Sauerstoffmangel bei der Geburt ist lebensgefährlich und kann Hirnschädigungen hinterlassen. Forscher haben 25 verschiedene Wirkstoffe getestet, um Neugeborene vor Folgeschäden zu schützen. Dabei zeigten sich einige wirkungsvoller als die Standardtherapie.
Kinder, die unter Sauerstoffmangel geboren werden, müssen umgehend behandelt werden, denn diese Situation schädigt das Gehirn und bedeutet akute Lebensgefahr. Hierzulande sind solche Komplikation zwar selten, auf globaler Ebene ist Sauerstoffmangel bei der Geburt jedoch eine der Haupttodesursachen bei Neugeborenen. Weltweit versterben 1 Million Neugeborene pro Jahr daran. Um dem entgegenzuwirken, wird seit einigen Jahren die therapeutische Hypothermie eingesetzt. Die Körpertemperatur der Neugeborenen wird dabei für mehrere Tage auf rund 33 Grad Celsius abgesenkt und danach allmählich wieder erhöht.
„Durch die Abkühlung verlangsamt sich der Stoffwechsel und man gibt dem Gehirn die Möglichkeit zur Regeneration. Das erhöht die Überlebenschancen und senkt das Risiko für Spätfolgen“, erläutert Neonatologe Prof. Hemmen Sabir. „In den Industrienationen ist das Verfahren zwar etabliert, allerdings profitieren rund 40 Prozent der behandelten Kinder nicht davon. Und in Entwicklungsländern ist die Erfolgsquote noch viel geringer. Die Ursachen dafür sind nicht ganz klar, könnten aber damit zusammenhängen, dass die Neugeborenen dort aufgrund des gesundheitlichen Zustands ihrer Mütter und möglicherweise unbemerkten Infektionen schlechtere Voraussetzungen haben als in den Industrieländern. Angesichts dessen besteht dringender Bedarf an alternativen Therapien.

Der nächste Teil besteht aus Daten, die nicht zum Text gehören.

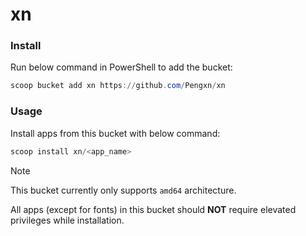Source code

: # xn

### Install

Run below command in PowerShell to add the bucket:

``` powershell
scoop bucket add xn https://github.com/Pengxn/xn
```

### Usage

Install apps from this bucket with below command:

``` powershell
scoop install xn/<app_name>
```

> [!NOTE]
> This bucket currently only supports `amd64` architecture.
>
> All apps (except for fonts) in this bucket should **NOT** require elevated privileges while installation.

Genau da hat unsere Studie angesetzt.“
Die Hypothermie ist bislang die einzig etablierte Therapie, um die Folgen von Sauerstoffmangel bei der Geburt zu behandeln. Weltweit wurden zwar schon medikamentöse Alternativen getestet – zumeist in Tierstudien – die Ergebnisse dieser Untersuchungen lassen sich allerdings nur schwer miteinander vergleichen. Prof. Sabir und sein Teams versuchten daher, Wirkstoffe unter identischen Verhältnissen zu erproben.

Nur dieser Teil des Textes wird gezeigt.